Thank you for writing the tests. I have two stylistic comments, but otherwise looks great.

source/Plugins/Process/gdb-remote/GDBRemoteClientBase.cpp
113 ↗(On Diff #69269)

I'd like to move this code to a separate function. The main job of SendContinuePacketAndWaitForResponse is dealing with the thread synchronization issues, which is tricky enough without having json parsing in the middle of it.

unittests/Process/gdb-remote/GDBRemoteClientBaseTest.cpp
371 ↗(On Diff #69269)

Please put the "expected" values first (ASSERT_NE(expected, actual)). Otherwise the error message will come out wrong when the comparison fails. The same issue is present in a number of other checks.

clayborg requested changes to this revision.Aug 26 2016, 8:43 AM
clayborg edited edge metadata.

We should probably move over to using llvm::StrringRef instead of "const char *". It the JSON parser isn't using llvm::StringRef already it probably should.

This revision now requires changes to proceed.Aug 26 2016, 8:43 AM
tfiala added inline comments.Aug 26 2016, 8:50 AM
source/Plugins/Process/gdb-remote/GDBRemoteClientBase.cpp
113 ↗(On Diff #69269)

Sure, sounds like a good change.

unittests/Process/gdb-remote/GDBRemoteClientBaseTest.cpp
371 ↗(On Diff #69269)

Okay. That's somewhat unfortunate that Python unittest's messages are geared for the reverse:
http://bugs.python.org/issue10573

I will reverse these, thanks for catching that!
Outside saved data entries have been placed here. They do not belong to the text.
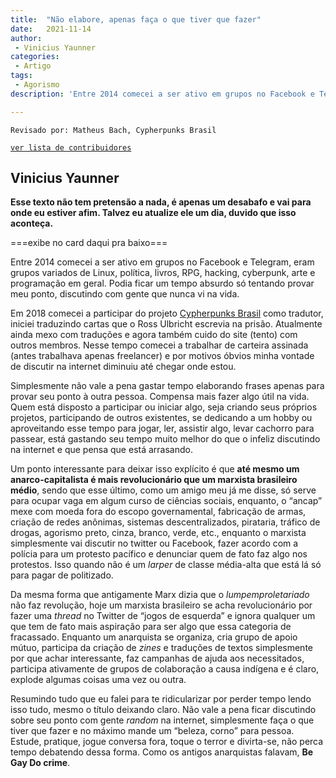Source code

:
 ```yaml
---
title:  "Não elabore, apenas faça o que tiver que fazer"
date:   2021-11-14
author:
 - Vinicius Yaunner
categories:
 - Artigo
tags:
 - Agorismo
description: 'Entre 2014 comecei a ser ativo em grupos no Facebook e Telegram, eram grupos variados de Linux, política, livros, RPG, hacking, cyberpunk, arte e programação em geral. Podia ficar um tempo absurdo só tentando provar meu ponto, discutindo com gente que nunca vi na vida.'

---
```

```
Revisado por: Matheus Bach, Cypherpunks Brasil
```
[```ver lista de contribuidores```](/about/#contribuidores)

## Vinicius Yaunner

**Esse texto não tem pretensão a nada, é apenas um desabafo e vai para onde eu estiver afim. Talvez eu atualize ele um dia, duvido que isso aconteça.**

===exibe no card daqui pra baixo===

Entre 2014 comecei a ser ativo em grupos no Facebook e Telegram, eram grupos variados de Linux, política, livros, RPG, hacking, cyberpunk, arte e programação em geral. Podia ficar um tempo absurdo só tentando provar meu ponto, discutindo com gente que nunca vi na vida.

Em 2018 comecei a participar do projeto [Cypherpunks Brasil](https://cypherpunks.com.br/) como tradutor, iniciei traduzindo cartas que o Ross Ulbricht escrevia na prisão. Atualmente ainda mexo com traduções e agora também cuido do site (tento) com outros membros. Nesse tempo comecei a trabalhar de carteira assinada (antes trabalhava apenas freelancer) e por motivos óbvios minha vontade de discutir na internet diminuiu até chegar onde estou.

Simplesmente não vale a pena gastar tempo elaborando frases apenas para provar seu ponto à outra pessoa. Compensa mais fazer algo útil na vida. Quem está disposto a participar ou iniciar algo, seja criando seus próprios projetos, participando de outros existentes, se dedicando a um hobby ou aproveitando esse tempo para jogar, ler, assistir algo, levar cachorro para passear, está gastando seu tempo muito melhor do que o infeliz discutindo na internet e que pensa que está arrasando.

Um ponto interessante para deixar isso explícito é que **até mesmo um anarco-capitalista é mais revolucionário que um marxista brasileiro médio**, sendo que esse último, como um amigo meu já me disse, só serve para ocupar vaga em algum curso de ciências sociais, enquanto, o “ancap” mexe com moeda fora do escopo governamental, fabricação de armas, criação de redes anônimas, sistemas descentralizados, pirataria, tráfico de drogas, agorismo preto, cinza, branco, verde, etc., enquanto o marxista simplesmente vai discutir no twitter ou Facebook, fazer acordo com a polícia para um protesto pacífico e denunciar quem de fato faz algo nos protestos. Isso quando não é um _larper_ de classe média-alta que está lá só para pagar de politizado.

Da mesma forma que antigamente Marx dizia que o _lumpemproletariado_ não faz revolução, hoje um marxista brasileiro se acha revolucionário por fazer uma _thread_ no Twitter de “jogos de esquerda” e ignora qualquer um que tem de fato mais aspiração para ser algo que essa categoria de fracassado. Enquanto um anarquista se organiza, cria grupo de apoio mútuo, participa da criação de _zines_ e traduções de textos simplesmente por que achar interessante, faz campanhas de ajuda aos necessitados, participa ativamente de grupos de colaboração a causa indígena e é claro, explode algumas coisas uma vez ou outra.

Resumindo tudo que eu falei para te ridicularizar por perder tempo lendo isso tudo, mesmo o título deixando claro. Não vale a pena ficar discutindo sobre seu ponto com gente _random_ na internet, simplesmente faça o que tiver que fazer e no máximo mande um “beleza, corno” para pessoa. Estude, pratique, jogue conversa fora, toque o terror e divirta-se, não perca tempo debatendo dessa forma. Como os antigos anarquistas falavam, **Be Gay Do crime**.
clayborg accepted this revision.Aug 26 2016, 8:52 AM
clayborg edited edge metadata.

Actually after looking at the JSON parser I see that it isn't using llvm::StringRef throughout. So I vote to keep the "const char *" for now since we need to guarantee that the JSON is null terminated. If we take a llvm::StringRef, then we will need to call llvm::StringRef::str() to make a std::string so we can guarantee that the JSON is null terminated which we do not want to have to do.

Either we include changing the JSON parser over to using llvm::StringRef throughout and change the constructors, or we leave things as "const char *" for now. I am assuming Todd doesn't want to take on the conversion over to llvm::StringRef so I am going to say I am ok with this change.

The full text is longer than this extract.